Timbert estaba fastidiado con todo aquello. Resulta que un duende de nombre McArthur o algo así se presenta de la nada, obsesionado con que Carnival Falls será el nuevo escenario de
Traffic,
y allí está él, en una callejuela perdida, registrando a niños, cuando en ese preciso instante, con Cindy…
Randy y Matt rodearon el Honda e hicieron lo que les había ordenado Timbert. Al hacerlo, observaron que en el asiento del acompañante del coche patrulla había otra persona. La silueta revelaba que podía tratarse de una mujer.
Timbert se acercó y los palpó. Notó que uno de ellos, el de cabello rubio, parecía particularmente nervioso y que su cuerpo tembló ligeramente cuando deslizó sus manos por su pierna. Sabía que tal cosa no significaba nada, que el simple hecho de estar en una situación así podía poner nervioso a cualquiera que no tuviera nada que ocultar, pero igualmente decidió no ignorar el detalle.
—¿Hacia dónde os dirigís?
—A una fiesta —respondió Randy.
Timbert les indicó con un gesto que podían abandonar la posición en la que estaban y, mientras ambos se incorporaban, preguntó:
—¿Qué clase de fiesta?
Randy tardó unos segundos mientras simulaba pensar la respuesta. Sabía que si respondía demasiado rápido, el oficial podría sospechar de ellos.
—Una despedida —dijo—. Un amigo en común que se muda con su familia a Chicago: Adam Hobson.
La información era real. Al padre de Adam lo trasladaban a Chicago. Si el poli resultaba saber algo de los Hobson, sería como ensartar todos los anillos en las botellas de las ferias ambulantes.

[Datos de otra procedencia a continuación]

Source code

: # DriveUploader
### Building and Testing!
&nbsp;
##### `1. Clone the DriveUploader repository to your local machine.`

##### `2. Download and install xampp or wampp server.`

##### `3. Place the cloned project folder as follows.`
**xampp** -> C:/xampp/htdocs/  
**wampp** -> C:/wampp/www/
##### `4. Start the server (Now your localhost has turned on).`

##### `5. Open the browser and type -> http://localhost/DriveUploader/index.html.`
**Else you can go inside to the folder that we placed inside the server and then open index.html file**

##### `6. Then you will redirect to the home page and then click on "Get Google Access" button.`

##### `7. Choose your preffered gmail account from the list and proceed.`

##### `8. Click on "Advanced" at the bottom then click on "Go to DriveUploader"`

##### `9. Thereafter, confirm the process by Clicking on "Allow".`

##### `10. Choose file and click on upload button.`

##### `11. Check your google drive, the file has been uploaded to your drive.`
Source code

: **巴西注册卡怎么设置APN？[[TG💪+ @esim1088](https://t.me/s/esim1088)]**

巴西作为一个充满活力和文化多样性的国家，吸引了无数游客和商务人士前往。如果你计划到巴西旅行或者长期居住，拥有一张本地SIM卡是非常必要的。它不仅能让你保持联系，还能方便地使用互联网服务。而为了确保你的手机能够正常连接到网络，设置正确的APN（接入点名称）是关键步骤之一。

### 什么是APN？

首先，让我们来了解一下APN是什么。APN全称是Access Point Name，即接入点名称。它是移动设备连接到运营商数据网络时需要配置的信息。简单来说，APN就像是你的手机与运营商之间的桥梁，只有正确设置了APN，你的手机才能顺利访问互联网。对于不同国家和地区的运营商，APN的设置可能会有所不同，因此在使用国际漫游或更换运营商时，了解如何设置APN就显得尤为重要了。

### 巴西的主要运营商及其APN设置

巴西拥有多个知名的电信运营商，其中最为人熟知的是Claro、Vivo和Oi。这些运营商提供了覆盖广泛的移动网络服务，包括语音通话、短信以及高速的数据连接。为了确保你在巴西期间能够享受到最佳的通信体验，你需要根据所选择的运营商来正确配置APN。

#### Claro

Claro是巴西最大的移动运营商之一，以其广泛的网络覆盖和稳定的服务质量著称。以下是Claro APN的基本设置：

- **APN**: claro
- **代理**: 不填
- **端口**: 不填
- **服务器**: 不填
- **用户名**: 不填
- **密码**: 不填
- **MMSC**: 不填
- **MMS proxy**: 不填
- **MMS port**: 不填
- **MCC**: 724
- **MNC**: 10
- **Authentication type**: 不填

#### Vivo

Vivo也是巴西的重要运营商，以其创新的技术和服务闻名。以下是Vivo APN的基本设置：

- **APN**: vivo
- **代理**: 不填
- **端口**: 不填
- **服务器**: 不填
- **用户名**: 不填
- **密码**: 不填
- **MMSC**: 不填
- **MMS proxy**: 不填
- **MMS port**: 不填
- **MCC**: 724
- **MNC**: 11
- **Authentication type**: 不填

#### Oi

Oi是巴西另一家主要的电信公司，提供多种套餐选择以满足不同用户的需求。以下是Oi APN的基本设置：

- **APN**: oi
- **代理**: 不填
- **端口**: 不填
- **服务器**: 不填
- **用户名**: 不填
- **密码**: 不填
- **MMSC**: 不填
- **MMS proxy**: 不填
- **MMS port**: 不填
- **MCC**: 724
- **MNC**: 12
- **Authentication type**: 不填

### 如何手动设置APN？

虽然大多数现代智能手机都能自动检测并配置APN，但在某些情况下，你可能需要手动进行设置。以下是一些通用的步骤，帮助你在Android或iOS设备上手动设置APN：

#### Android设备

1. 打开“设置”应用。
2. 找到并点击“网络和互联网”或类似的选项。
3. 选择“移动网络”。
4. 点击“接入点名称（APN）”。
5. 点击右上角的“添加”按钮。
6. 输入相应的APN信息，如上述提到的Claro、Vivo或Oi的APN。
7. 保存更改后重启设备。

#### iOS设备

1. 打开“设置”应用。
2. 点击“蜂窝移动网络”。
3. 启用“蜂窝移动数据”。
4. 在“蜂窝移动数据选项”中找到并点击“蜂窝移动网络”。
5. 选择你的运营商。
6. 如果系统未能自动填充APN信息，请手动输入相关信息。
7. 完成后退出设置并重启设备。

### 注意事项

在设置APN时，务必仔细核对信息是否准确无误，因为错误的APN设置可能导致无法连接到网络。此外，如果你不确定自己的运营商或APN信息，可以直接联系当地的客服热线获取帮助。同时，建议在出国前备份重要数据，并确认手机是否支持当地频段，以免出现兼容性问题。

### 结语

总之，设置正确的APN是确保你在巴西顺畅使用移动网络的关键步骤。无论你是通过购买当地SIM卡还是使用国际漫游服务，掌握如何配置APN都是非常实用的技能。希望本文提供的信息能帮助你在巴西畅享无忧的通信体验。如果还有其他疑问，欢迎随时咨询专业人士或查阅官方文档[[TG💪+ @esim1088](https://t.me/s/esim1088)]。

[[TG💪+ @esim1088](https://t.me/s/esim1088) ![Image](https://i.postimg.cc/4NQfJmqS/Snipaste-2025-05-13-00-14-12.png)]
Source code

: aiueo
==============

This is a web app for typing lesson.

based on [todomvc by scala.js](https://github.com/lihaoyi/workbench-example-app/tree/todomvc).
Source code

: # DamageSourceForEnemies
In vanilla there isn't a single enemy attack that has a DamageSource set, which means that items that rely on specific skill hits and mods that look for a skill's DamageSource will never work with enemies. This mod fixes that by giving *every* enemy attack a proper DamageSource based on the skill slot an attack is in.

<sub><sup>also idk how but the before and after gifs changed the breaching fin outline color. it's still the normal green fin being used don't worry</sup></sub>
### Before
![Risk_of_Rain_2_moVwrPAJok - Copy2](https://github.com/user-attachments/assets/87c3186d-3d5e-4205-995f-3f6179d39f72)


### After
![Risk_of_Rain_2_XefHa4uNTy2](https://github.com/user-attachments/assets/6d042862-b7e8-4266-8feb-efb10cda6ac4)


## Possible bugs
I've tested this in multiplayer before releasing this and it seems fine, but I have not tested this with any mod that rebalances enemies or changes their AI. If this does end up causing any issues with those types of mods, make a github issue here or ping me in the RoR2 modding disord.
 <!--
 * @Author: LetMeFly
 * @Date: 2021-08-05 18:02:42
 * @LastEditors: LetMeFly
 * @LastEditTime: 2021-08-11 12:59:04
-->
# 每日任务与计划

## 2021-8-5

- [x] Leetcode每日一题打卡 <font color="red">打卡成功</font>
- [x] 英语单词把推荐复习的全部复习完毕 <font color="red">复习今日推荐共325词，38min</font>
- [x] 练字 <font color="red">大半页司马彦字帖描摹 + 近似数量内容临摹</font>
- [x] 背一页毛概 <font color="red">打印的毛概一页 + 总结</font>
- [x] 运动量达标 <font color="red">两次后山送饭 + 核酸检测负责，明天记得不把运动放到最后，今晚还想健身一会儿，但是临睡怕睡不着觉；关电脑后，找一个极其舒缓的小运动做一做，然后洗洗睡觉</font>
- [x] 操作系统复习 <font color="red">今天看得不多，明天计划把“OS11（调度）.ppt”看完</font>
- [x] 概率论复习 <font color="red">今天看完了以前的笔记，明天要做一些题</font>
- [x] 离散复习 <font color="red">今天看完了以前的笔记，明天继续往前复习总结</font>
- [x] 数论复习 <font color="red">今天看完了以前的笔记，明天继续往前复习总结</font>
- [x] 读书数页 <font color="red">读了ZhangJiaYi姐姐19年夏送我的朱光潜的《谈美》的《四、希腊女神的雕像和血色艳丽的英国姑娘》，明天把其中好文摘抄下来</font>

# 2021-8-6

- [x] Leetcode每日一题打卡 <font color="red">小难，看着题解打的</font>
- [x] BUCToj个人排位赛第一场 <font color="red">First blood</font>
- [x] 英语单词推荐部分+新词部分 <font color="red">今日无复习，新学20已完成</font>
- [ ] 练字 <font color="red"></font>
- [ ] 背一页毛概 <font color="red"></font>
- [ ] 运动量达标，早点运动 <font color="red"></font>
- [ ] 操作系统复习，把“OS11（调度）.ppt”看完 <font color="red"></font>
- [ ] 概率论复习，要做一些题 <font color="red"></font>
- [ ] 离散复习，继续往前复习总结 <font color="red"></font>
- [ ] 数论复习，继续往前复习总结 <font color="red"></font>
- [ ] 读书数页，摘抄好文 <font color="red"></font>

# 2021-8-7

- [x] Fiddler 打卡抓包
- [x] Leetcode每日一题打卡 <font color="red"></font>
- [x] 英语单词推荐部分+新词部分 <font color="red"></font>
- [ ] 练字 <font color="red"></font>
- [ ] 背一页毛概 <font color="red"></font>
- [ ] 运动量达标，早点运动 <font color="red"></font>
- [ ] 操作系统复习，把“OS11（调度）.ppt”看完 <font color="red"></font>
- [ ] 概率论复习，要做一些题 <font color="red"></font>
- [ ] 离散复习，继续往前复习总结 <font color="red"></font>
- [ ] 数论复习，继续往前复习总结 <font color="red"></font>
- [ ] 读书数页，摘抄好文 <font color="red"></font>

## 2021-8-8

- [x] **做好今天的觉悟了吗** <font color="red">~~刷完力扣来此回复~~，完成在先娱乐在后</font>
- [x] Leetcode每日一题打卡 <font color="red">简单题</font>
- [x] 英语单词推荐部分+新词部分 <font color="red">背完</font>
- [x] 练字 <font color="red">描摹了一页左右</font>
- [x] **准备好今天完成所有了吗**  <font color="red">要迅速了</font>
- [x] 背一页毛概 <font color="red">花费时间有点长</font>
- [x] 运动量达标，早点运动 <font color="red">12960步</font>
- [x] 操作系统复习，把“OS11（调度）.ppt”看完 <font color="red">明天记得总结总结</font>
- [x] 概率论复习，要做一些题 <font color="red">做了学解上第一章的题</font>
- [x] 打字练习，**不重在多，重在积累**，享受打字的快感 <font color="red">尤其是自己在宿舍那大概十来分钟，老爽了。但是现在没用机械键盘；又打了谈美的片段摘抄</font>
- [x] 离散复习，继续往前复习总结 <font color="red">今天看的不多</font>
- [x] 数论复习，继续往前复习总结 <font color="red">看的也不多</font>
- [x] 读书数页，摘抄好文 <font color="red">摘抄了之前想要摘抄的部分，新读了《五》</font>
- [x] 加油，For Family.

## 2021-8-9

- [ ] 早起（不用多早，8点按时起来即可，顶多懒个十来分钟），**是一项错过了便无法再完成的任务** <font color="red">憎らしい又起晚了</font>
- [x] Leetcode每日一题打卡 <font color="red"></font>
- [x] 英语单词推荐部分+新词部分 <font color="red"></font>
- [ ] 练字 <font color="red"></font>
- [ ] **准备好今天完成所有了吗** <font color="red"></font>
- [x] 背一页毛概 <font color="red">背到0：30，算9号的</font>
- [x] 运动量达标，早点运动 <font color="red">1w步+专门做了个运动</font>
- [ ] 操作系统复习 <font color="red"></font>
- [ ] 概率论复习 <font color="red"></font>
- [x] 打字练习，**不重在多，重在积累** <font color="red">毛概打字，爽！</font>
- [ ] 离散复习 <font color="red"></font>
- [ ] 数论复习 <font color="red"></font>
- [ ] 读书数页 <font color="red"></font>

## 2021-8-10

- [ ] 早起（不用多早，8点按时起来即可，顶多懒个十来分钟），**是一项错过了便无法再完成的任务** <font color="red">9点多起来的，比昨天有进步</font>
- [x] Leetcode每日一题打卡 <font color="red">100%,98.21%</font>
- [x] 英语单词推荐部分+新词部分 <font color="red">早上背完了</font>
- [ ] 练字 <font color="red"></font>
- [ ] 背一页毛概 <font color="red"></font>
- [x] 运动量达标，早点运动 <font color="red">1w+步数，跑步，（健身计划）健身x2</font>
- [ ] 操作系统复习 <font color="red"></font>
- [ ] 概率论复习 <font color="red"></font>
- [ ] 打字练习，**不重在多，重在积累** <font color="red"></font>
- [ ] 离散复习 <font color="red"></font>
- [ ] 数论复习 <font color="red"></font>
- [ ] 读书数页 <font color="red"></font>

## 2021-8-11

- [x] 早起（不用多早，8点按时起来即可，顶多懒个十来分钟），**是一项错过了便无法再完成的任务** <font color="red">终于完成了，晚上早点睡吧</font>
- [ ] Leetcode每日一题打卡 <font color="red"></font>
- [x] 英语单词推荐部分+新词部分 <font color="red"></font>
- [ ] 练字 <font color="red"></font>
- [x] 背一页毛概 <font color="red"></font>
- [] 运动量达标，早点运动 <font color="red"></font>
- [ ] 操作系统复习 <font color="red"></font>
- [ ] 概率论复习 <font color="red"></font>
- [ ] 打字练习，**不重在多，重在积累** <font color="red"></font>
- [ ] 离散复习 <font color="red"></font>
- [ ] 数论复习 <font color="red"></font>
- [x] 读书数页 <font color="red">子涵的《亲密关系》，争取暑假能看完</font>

Matt sentía que la sangre de su cuerpo se había concentrado en sus pies. Se veía a sí mismo como un fantasma, flotando en medio de la calle con su rostro convertido en un globo blanquecino. Se limitaba a mantenerse en pie, incapaz de reaccionar, mientras Randy le respondía al policía. Estaba convencido de que el poli había notado su nerviosismo. Se dijo que si su corazón no empezaba pronto a hacer circular la sangre por sus venas, se desmayaría y terminaría de cagarla.
—Así que haréis una fiesta con vuestro amigo. Dadme vuestras identificaciones.
Ambos se las entregaron, solícitos. Timbert las miró apenas y caminó hacia la parte trasera del Honda. A través de los cristales oscuros logró ver la bolsa azul que descansaba en el asiento trasero. Sin detenerse, siguió hasta el maletero y lo señaló dando dos golpecitos en la chapa.
—Abridlo —pidió—. Me imagino que en esa fiesta a la que vais no habrá drogas, ¿verdad? —dijo, echando un vistazo al interior del maletero. Estaba vacío.